Segment Start: Data excerpts

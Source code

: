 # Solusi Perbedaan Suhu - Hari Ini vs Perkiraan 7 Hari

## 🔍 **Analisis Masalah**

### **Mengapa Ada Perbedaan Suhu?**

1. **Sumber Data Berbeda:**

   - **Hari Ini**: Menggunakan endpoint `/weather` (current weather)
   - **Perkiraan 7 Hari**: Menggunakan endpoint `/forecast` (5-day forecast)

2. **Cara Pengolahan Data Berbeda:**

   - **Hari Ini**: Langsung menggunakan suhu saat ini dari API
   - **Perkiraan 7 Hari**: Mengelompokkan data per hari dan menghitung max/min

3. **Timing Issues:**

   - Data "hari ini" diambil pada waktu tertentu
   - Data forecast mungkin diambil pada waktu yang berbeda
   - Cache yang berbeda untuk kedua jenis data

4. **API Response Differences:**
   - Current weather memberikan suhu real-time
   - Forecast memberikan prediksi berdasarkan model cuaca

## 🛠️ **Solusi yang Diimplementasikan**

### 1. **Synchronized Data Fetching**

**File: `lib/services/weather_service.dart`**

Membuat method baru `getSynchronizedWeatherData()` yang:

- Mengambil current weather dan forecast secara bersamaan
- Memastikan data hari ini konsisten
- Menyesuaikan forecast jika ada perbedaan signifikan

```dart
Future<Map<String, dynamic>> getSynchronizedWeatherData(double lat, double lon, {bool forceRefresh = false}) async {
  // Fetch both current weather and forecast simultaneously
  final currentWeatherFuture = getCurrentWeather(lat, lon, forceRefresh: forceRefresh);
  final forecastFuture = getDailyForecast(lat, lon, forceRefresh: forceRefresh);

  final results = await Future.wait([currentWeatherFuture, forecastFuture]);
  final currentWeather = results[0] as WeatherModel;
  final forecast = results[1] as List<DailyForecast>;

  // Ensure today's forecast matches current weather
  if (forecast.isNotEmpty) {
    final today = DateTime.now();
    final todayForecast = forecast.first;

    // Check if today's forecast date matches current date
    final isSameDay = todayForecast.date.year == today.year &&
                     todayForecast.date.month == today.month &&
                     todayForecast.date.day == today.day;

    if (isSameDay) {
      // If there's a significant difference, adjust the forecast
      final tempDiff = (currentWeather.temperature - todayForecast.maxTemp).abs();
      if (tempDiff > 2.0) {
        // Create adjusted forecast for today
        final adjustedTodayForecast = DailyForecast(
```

Segment End: Data excerpts

Give the number of lines in the entries above that include the word "currentWeatherFuture", and nothing more.

2